Color scientists already have a word for it: Dressgate. Now the Washington Post reports that a puzzling thing happened on Thursday night consuming millions — perhaps tens of millions — across the planet and trending on Twitter ahead of even Jihadi John’s identification. The problem was this: Roughly three-fourths of people swore that this dress was white and gold, according to BuzzFeed polling but everyone else said it's dress was blue. Others said the dress could actually change colors. So what's going on? According to the NYT our eyes are able to assign fixed colors to objects under widely different lighting conditions. This ability is called color constancy. But the photograph doesn’t give many clues about the ambient light in the room. Is the background bright and the dress in shadow? Or is the whole room bright and all the colors are washed out? If you think the dress is in shadow, your brain may remove the blue cast and perceive the dress as being white and gold. If you think the dress is being washed out by bright light, your brain may perceive the dress as a darker blue and black.

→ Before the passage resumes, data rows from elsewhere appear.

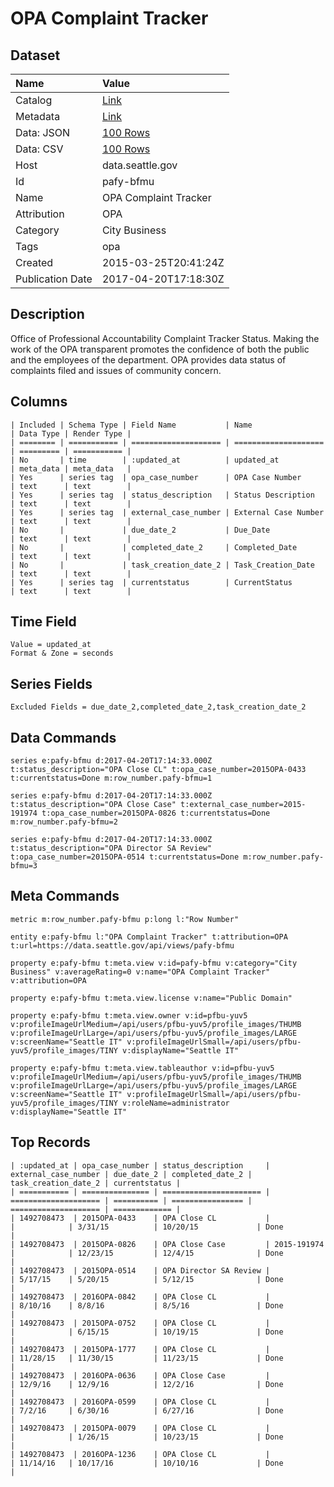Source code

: # OPA Complaint Tracker

## Dataset

| Name | Value |
| :--- | :---- |
| Catalog | [Link](https://catalog.data.gov/dataset/opa-complaint-tracker) |
| Metadata | [Link](https://data.seattle.gov/api/views/pafy-bfmu) |
| Data: JSON | [100 Rows](https://data.seattle.gov/api/views/pafy-bfmu/rows.json?max_rows=100) |
| Data: CSV | [100 Rows](https://data.seattle.gov/api/views/pafy-bfmu/rows.csv?max_rows=100) |
| Host | data.seattle.gov |
| Id | pafy-bfmu |
| Name | OPA Complaint Tracker |
| Attribution | OPA |
| Category | City Business |
| Tags | opa |
| Created | 2015-03-25T20:41:24Z |
| Publication Date | 2017-04-20T17:18:30Z |

## Description

Office of Professional Accountability Complaint Tracker Status.
Making the work of the OPA transparent promotes the confidence of both the public and the employees of the department. OPA provides data status of complaints filed and issues of community concern.

## Columns

```ls
| Included | Schema Type | Field Name           | Name                 | Data Type | Render Type |
| ======== | =========== | ==================== | ==================== | ========= | =========== |
| No       | time        | :updated_at          | updated_at           | meta_data | meta_data   |
| Yes      | series tag  | opa_case_number      | OPA Case Number      | text      | text        |
| Yes      | series tag  | status_description   | Status Description   | text      | text        |
| Yes      | series tag  | external_case_number | External Case Number | text      | text        |
| No       |             | due_date_2           | Due_Date             | text      | text        |
| No       |             | completed_date_2     | Completed_Date       | text      | text        |
| No       |             | task_creation_date_2 | Task_Creation_Date   | text      | text        |
| Yes      | series tag  | currentstatus        | CurrentStatus        | text      | text        |
```

## Time Field

```ls
Value = updated_at
Format & Zone = seconds
```

## Series Fields

```ls
Excluded Fields = due_date_2,completed_date_2,task_creation_date_2
```

## Data Commands

```ls
series e:pafy-bfmu d:2017-04-20T17:14:33.000Z t:status_description="OPA Close CL" t:opa_case_number=2015OPA-0433 t:currentstatus=Done m:row_number.pafy-bfmu=1

series e:pafy-bfmu d:2017-04-20T17:14:33.000Z t:status_description="OPA Close Case" t:external_case_number=2015-191974 t:opa_case_number=2015OPA-0826 t:currentstatus=Done m:row_number.pafy-bfmu=2

series e:pafy-bfmu d:2017-04-20T17:14:33.000Z t:status_description="OPA Director SA Review" t:opa_case_number=2015OPA-0514 t:currentstatus=Done m:row_number.pafy-bfmu=3
```

## Meta Commands

```ls
metric m:row_number.pafy-bfmu p:long l:"Row Number"

entity e:pafy-bfmu l:"OPA Complaint Tracker" t:attribution=OPA t:url=https://data.seattle.gov/api/views/pafy-bfmu

property e:pafy-bfmu t:meta.view v:id=pafy-bfmu v:category="City Business" v:averageRating=0 v:name="OPA Complaint Tracker" v:attribution=OPA

property e:pafy-bfmu t:meta.view.license v:name="Public Domain"

property e:pafy-bfmu t:meta.view.owner v:id=pfbu-yuv5 v:profileImageUrlMedium=/api/users/pfbu-yuv5/profile_images/THUMB v:profileImageUrlLarge=/api/users/pfbu-yuv5/profile_images/LARGE v:screenName="Seattle IT" v:profileImageUrlSmall=/api/users/pfbu-yuv5/profile_images/TINY v:displayName="Seattle IT"

property e:pafy-bfmu t:meta.view.tableauthor v:id=pfbu-yuv5 v:profileImageUrlMedium=/api/users/pfbu-yuv5/profile_images/THUMB v:profileImageUrlLarge=/api/users/pfbu-yuv5/profile_images/LARGE v:screenName="Seattle IT" v:profileImageUrlSmall=/api/users/pfbu-yuv5/profile_images/TINY v:roleName=administrator v:displayName="Seattle IT"
```

## Top Records

```ls
| :updated_at | opa_case_number | status_description     | external_case_number | due_date_2 | completed_date_2 | task_creation_date_2 | currentstatus | 
| =========== | =============== | ====================== | ==================== | ========== | ================ | ==================== | ============= | 
| 1492708473  | 2015OPA-0433    | OPA Close CL           |                      |            | 3/31/15          | 10/20/15             | Done          | 
| 1492708473  | 2015OPA-0826    | OPA Close Case         | 2015-191974          |            | 12/23/15         | 12/4/15              | Done          | 
| 1492708473  | 2015OPA-0514    | OPA Director SA Review |                      | 5/17/15    | 5/20/15          | 5/12/15              | Done          | 
| 1492708473  | 2016OPA-0842    | OPA Close CL           |                      | 8/10/16    | 8/8/16           | 8/5/16               | Done          | 
| 1492708473  | 2015OPA-0752    | OPA Close CL           |                      |            | 6/15/15          | 10/19/15             | Done          | 
| 1492708473  | 2015OPA-1777    | OPA Close CL           |                      | 11/28/15   | 11/30/15         | 11/23/15             | Done          | 
| 1492708473  | 2016OPA-0636    | OPA Close Case         |                      | 12/9/16    | 12/9/16          | 12/2/16              | Done          | 
| 1492708473  | 2016OPA-0599    | OPA Close CL           |                      | 7/2/16     | 6/30/16          | 6/27/16              | Done          | 
| 1492708473  | 2015OPA-0079    | OPA Close CL           |                      |            | 1/26/15          | 10/23/15             | Done          | 
| 1492708473  | 2016OPA-1236    | OPA Close CL           |                      | 11/14/16   | 10/17/16         | 10/10/16             | Done          | 
```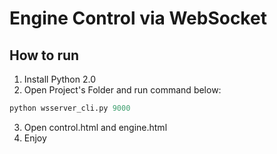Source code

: # Engine Control via WebSocket 

## How to run 

1. Install Python 2.0
2. Open Project's Folder and run command below:
```python
python wsserver_cli.py 9000
```
3. Open control.html and engine.html 
4. Enjoy
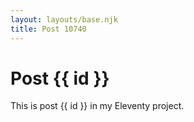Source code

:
 ```yaml
---
layout: layouts/base.njk
title: Post 10740
---
```


# Post {{ id }}

This is post {{ id }} in my Eleventy project.
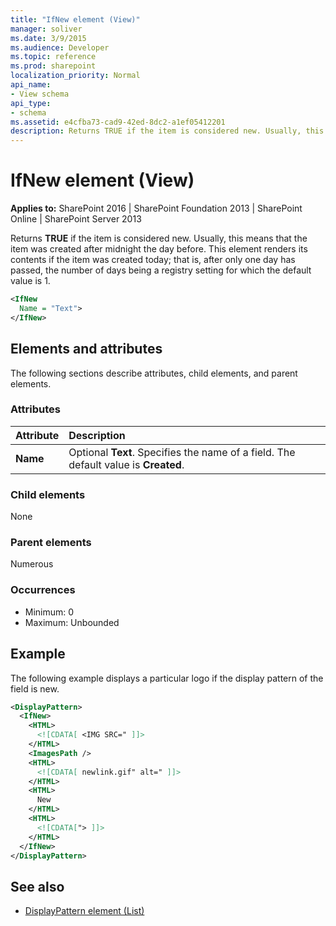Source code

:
 ```yaml
---
title: "IfNew element (View)"
manager: soliver
ms.date: 3/9/2015
ms.audience: Developer
ms.topic: reference
ms.prod: sharepoint
localization_priority: Normal
api_name:
- View schema
api_type:
- schema
ms.assetid: e4cfba73-cad9-42ed-8dc2-a1ef05412201
description: Returns TRUE if the item is considered new. Usually, this means that the item was created after midnight the day before.
---
```


# IfNew element (View)

**Applies to:** SharePoint 2016 | SharePoint Foundation 2013 | SharePoint Online | SharePoint Server 2013
  
Returns **TRUE** if the item is considered new. Usually, this means that the item was created after midnight the day before. This element renders its contents if the item was created today; that is, after only one day has passed, the number of days being a registry setting for which the default value is 1. 
  
```XML
<IfNew
  Name = "Text">
</IfNew>
```

## Elements and attributes

The following sections describe attributes, child elements, and parent elements.

### Attributes

|**Attribute**|**Description**|
|:-----|:-----|
|**Name** <br/> |Optional **Text**. Specifies the name of a field. The default value is **Created**.  <br/> |
   
### Child elements

None
   
### Parent elements

Numerous 
   
### Occurrences

- Minimum: 0 
- Maximum: Unbounded 
   
## Example

The following example displays a particular logo if the display pattern of the field is new.
  
```XML
<DisplayPattern>
  <IfNew>
    <HTML>
      <![CDATA[ <IMG SRC=" ]]>
    </HTML>
    <ImagesPath />
    <HTML>
      <![CDATA[ newlink.gif" alt=" ]]>
    </HTML>
    <HTML>
      New
    </HTML>
    <HTML>
      <![CDATA["> ]]>
    </HTML>
  </IfNew>
</DisplayPattern>
```

## See also

- [DisplayPattern element (List)](displaypattern-element-list.md)


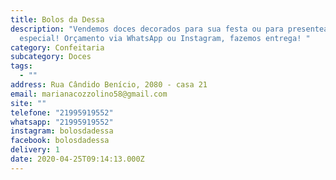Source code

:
 ```yaml
---
title: Bolos da Dessa
description: "Vendemos doces decorados para sua festa ou para presentear alguém
  especial! Orçamento via WhatsApp ou Instagram, fazemos entrega! "
category: Confeitaria
subcategory: Doces
tags:
  - ""
address: Rua Cândido Benício, 2080 - casa 21
email: marianacozzolino58@gmail.com
site: ""
telefone: "21995919552"
whatsapp: "21995919552"
instagram: bolosdadessa
facebook: bolosdadessa
delivery: 1
date: 2020-04-25T09:14:13.000Z
---
```

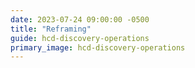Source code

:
 ```yaml
---
date: 2023-07-24 09:00:00 -0500
title: "Reframing"
guide: hcd-discovery-operations
primary_image: hcd-discovery-operations
---
```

According to Beau Lotto, the brain is doing something remarkable and that's why people are so fascinated by this dress. “It’s entertaining two realities that are mutually exclusive. It’s seeing one reality, but knowing there’s another reality. So you’re becoming an observer of yourself. You’re having tremendous insight into what it is to be human. And that’s the basis of imagination.” As usual xkcd has the final word.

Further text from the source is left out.